先に控えている大学受験のための勉強は、優先させて今やるべきことの1つ。
恋とは必要なものなのか?
人間は本来強く、1人で生きていける動物だと思うのだが。
これに対する中島みゆきのアドバイスはこうだ。
みゆき「少年よ、惚れた晴れたは命の源よ」
人は自分のためには力は発揮されないものだが、恋をすると、その相手のために頑張ろうとする力が湧いてくる。
また、恋とは、自分の意思で制御できるものでもない。
みゆき「恋って、しようと思ってできるもんじゃないですもんね」
ユーミン「自然ときますね」
みゆき「フッと湧くもんですから、ハイ」
ここで1曲。
この年、中島みゆきがリリースしたアルバム『LOVE OR NOTHING』から、『バラ色の未来』
中島みゆきの結婚観&プロポーズされた過去
- 女性からの恋愛相談の概要
1年前に、6年間交際を続けてきた男性と籍を入れた。
結婚前から色々と課題が多かった。
彼には、自分とは別に、もう1人の女がいた。
相手は人妻だ。
その人妻と縁が切れないまま、私たちは婚約してしまったのだ。
彼は、まだその女に未練があるらしい。
そのせいなのだろうか、結納には仕事を口実に姿を現わさなかった。
結婚式の準備を終えた頃、突然、彼から「好きな人ができたから結婚を諦めてほしい」と切り出された。

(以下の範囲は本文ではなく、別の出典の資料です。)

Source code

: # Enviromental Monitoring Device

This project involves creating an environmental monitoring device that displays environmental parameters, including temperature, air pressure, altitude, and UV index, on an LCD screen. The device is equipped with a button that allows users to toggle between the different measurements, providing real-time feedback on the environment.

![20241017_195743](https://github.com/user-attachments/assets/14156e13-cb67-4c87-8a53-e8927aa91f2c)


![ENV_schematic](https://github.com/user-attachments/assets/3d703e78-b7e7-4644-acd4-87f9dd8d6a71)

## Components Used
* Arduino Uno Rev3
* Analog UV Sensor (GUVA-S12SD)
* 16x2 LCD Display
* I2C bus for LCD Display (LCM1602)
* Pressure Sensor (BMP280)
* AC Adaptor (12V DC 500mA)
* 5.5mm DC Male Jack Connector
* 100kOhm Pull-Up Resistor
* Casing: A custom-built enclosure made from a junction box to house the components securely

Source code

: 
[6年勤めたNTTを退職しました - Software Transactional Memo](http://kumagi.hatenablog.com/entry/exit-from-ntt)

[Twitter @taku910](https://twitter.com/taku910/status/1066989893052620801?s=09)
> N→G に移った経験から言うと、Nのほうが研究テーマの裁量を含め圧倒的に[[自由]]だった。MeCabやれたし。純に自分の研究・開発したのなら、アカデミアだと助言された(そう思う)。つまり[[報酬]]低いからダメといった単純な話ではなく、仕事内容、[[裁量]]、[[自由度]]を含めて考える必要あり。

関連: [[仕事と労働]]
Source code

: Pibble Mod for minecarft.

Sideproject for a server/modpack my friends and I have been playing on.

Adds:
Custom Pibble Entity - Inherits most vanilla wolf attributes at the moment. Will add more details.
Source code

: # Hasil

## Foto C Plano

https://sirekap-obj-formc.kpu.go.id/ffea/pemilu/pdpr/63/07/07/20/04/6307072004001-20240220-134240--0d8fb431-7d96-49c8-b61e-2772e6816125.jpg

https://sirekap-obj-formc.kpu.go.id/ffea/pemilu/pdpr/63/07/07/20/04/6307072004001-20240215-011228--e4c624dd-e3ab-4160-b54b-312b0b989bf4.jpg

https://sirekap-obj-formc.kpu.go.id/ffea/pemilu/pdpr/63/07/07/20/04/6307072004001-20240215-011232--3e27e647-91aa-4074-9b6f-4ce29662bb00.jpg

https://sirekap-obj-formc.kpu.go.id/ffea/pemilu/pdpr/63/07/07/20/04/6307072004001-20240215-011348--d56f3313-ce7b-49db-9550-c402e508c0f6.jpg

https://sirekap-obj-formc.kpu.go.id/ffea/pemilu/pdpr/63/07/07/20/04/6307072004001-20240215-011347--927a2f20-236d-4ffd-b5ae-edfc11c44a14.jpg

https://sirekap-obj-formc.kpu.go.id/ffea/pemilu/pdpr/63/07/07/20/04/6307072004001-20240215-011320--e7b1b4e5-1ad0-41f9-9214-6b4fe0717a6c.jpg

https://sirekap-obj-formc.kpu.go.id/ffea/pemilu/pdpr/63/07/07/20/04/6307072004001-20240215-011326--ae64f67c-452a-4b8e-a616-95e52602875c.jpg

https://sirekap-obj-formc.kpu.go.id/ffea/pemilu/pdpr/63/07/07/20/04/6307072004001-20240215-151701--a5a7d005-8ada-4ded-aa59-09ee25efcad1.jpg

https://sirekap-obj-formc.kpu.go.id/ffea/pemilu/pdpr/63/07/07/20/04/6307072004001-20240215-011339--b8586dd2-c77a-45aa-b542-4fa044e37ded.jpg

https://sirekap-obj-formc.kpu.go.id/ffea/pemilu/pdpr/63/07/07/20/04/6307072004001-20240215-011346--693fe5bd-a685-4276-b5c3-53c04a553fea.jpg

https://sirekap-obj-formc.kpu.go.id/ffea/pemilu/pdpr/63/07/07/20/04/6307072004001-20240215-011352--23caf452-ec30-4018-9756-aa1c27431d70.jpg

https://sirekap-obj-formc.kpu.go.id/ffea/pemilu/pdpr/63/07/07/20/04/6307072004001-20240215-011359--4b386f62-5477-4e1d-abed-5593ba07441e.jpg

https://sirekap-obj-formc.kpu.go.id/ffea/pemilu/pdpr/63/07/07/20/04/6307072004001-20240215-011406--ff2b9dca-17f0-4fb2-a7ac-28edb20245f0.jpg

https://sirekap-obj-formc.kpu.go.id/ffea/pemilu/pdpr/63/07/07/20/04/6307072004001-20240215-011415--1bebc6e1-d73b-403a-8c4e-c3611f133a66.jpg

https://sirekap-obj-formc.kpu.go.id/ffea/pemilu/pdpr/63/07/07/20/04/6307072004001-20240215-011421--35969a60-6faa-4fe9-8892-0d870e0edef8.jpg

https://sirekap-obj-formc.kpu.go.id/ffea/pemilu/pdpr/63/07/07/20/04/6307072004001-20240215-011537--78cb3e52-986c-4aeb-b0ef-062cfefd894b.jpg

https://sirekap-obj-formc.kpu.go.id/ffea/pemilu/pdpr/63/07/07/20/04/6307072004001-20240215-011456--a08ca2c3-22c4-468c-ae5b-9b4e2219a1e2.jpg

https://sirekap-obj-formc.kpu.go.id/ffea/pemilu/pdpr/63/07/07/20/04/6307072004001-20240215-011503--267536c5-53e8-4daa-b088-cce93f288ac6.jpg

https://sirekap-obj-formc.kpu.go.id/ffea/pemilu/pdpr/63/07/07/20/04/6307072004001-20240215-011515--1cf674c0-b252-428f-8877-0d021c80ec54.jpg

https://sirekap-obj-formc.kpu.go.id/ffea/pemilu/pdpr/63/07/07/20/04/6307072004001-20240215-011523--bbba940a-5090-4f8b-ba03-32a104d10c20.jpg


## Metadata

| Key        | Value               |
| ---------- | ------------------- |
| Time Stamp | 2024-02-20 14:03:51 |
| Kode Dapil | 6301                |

ショックだったが、それでも、何とか夫を説得して式を挙げた。
だが、その後は、冷めた結婚生活が待っていた。
彼は、相変わらず人妻との浮気を繰り返すありさま。
結婚という契約で、夫を所有しようとした自分の浅はかさを今更ながら悔いている。
中島みゆきは、「この相談者の気持ちはもう固まっている」と分析。
みゆき「ワガママっていったら変かもしんないけど、好きって気持ちを大事にして欲しいなって思うんだ」
ユーミン「あなたは、結婚にこぎつけそうになったことは一度もないの?」
みゆき「ないな。「結婚してくれないか」ってのはあるんだけど、その時はまったく結婚なんて意識なかったもんね。まるでお子ちゃまだった時代ね(笑)」
中島みゆきがプロポーズを受けたのは、まだ10代の頃だった。
みゆき「「え~結婚? いつの話ぃ?」ってすっ飛ばしきっちゃって、そっから先になって、「中島さんって仕事やることのほうが好きなような人だから」みたいに周りから見られるようになっちゃったすよ」
独身の中島みゆきに、松任谷由実はかつて優越感を抱いていたことがあった。
だが、今は違う。
未だに独身を貫いている中島みゆきの方がかえってスゴいという思うようになった。
ユーミン「正直でパワーがあるんだと思うな」
みゆき「でも、オタクの場合なんかだとさ、やっぱり根が正直な人だと思うから、好きじゃないなら(結婚を)やんないと思う。だから、こんだけ好きでいられるパワーってのは、あたしは尊敬するよ」
ユーミン「おねぇさま!(笑)」
みゆき「おねぇさまはそちらでしょーが!(笑)」
年齢は、2才ほど中島みゆきの方が上だが、音楽業界に入ったのは松任谷由実の方が早く、こちらが先輩なのだ。
ここで1曲、松任谷由実で『リフレインが叫んでる』
中島みゆきと松任谷由実がお互いに尊敬する点
ユーミン「中島みゆきさんからは、アーティストとは個性と情念だってことを教えられますね。それ以外のことは、後からついてくるってことをいつも感じるんですよ」
中島みゆきは、とある対談番組の中で、松任谷由実のことを「時代に敏感」と語っていた。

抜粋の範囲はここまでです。